• Goal of the exercise:
Copy every entry verbatim and skip the pictures.

★ ★ ★ ★

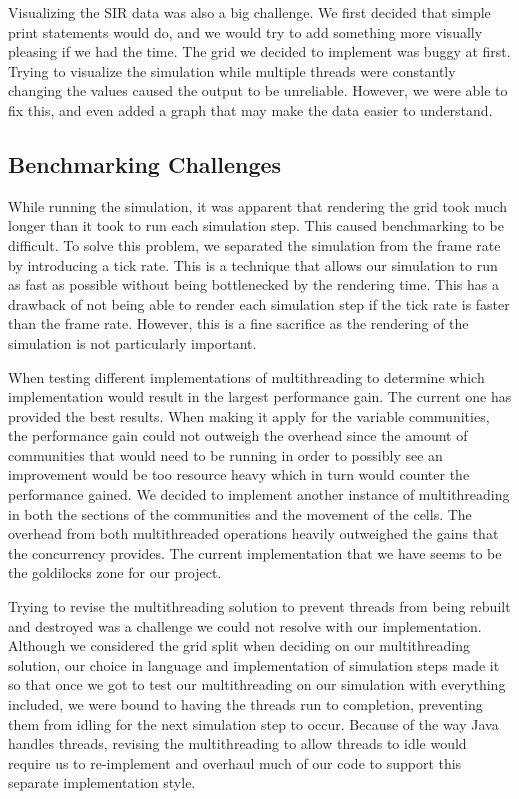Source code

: \documentclass[conference]{IEEEtran}
\begin{document}
Visualizing the SIR data was also a big challenge. We first decided that simple print statements would do, and we would try to add something more visually pleasing if we had the time. The grid we decided to implement was buggy at first. Trying to visualize the simulation while multiple threads were constantly changing the values caused the output to be unreliable. However, we were able to fix this, and even added a graph that may make the data easier to understand.

\subsection{Benchmarking Challenges}

While running the simulation, it was apparent that rendering the grid took much longer than it took to run each simulation step. This caused benchmarking to be difficult. To solve this problem, we separated the simulation from the frame rate by introducing a tick rate. This is a technique that allows our simulation to run as fast as possible without being bottlenecked by the rendering time. This has a drawback of not being able to render each simulation step if the tick rate is faster than the frame rate. However, this is a fine sacrifice as the rendering of the simulation is not particularly important. 

When testing different implementations of multithreading to determine which implementation would result in the largest performance gain. The current one has provided the best results. When making it apply for the variable communities, the performance gain could not outweigh the overhead since the amount of communities that would need to be running in order to possibly see an improvement would be too resource heavy which in turn would counter the performance gained. We decided to implement another instance of multithreading in both the sections of the communities and the movement of the cells. The overhead from both multithreaded operations heavily outweighed the gains that the concurrency provides. The current implementation that we have seems to be the goldilocks zone for our project.

Trying to revise the multithreading solution to prevent threads from being rebuilt and destroyed was a challenge we could not resolve with our implementation. Although we considered the grid split when deciding on our multithreading solution, our choice in language and implementation of simulation steps made it so that once we got to test our multithreading on our simulation with everything included, we were bound to having the threads run to completion, preventing them from idling for the next simulation step to occur. Because of the way Java handles threads, revising the multithreading to allow threads to idle would require us to re-implement and overhaul much of our code to support this separate implementation style.
\end{document}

★ ★ ★ ★

• Task result:
Source code

: \documentclass[conference]{IEEEtran}
\begin{document}
Visualizing the SIR data was also a big challenge. We first decided that simple print statements would do, and we would try to add something more visually pleasing if we had the time. The grid we decided to implement was buggy at first. Trying to visualize the simulation while multiple threads were constantly changing the values caused the output to be unreliable. However, we were able to fix this, and even added a graph that may make the data easier to understand.

\subsection{Benchmarking Challenges}

While running the simulation, it was apparent that rendering the grid took much longer than it took to run each simulation step. This caused benchmarking to be difficult. To solve this problem, we separated the simulation from the frame rate by introducing a tick rate. This is a technique that allows our simulation to run as fast as possible without being bottlenecked by the rendering time. This has a drawback of not being able to render each simulation step if the tick rate is faster than the frame rate. However, this is a fine sacrifice as the rendering of the simulation is not particularly important. 

When testing different implementations of multithreading to determine which implementation would result in the largest performance gain. The current one has provided the best results. When making it apply for the variable communities, the performance gain could not outweigh the overhead since the amount of communities that would need to be running in order to possibly see an improvement would be too resource heavy which in turn would counter the performance gained. We decided to implement another instance of multithreading in both the sections of the communities and the movement of the cells. The overhead from both multithreaded operations heavily outweighed the gains that the concurrency provides. The current implementation that we have seems to be the goldilocks zone for our project.

Trying to revise the multithreading solution to prevent threads from being rebuilt and destroyed was a challenge we could not resolve with our implementation. Although we considered the grid split when deciding on our multithreading solution, our choice in language and implementation of simulation steps made it so that once we got to test our multithreading on our simulation with everything included, we were bound to having the threads run to completion, preventing them from idling for the next simulation step to occur. Because of the way Java handles threads, revising the multithreading to allow threads to idle would require us to re-implement and overhaul much of our code to support this separate implementation style.
\end{document}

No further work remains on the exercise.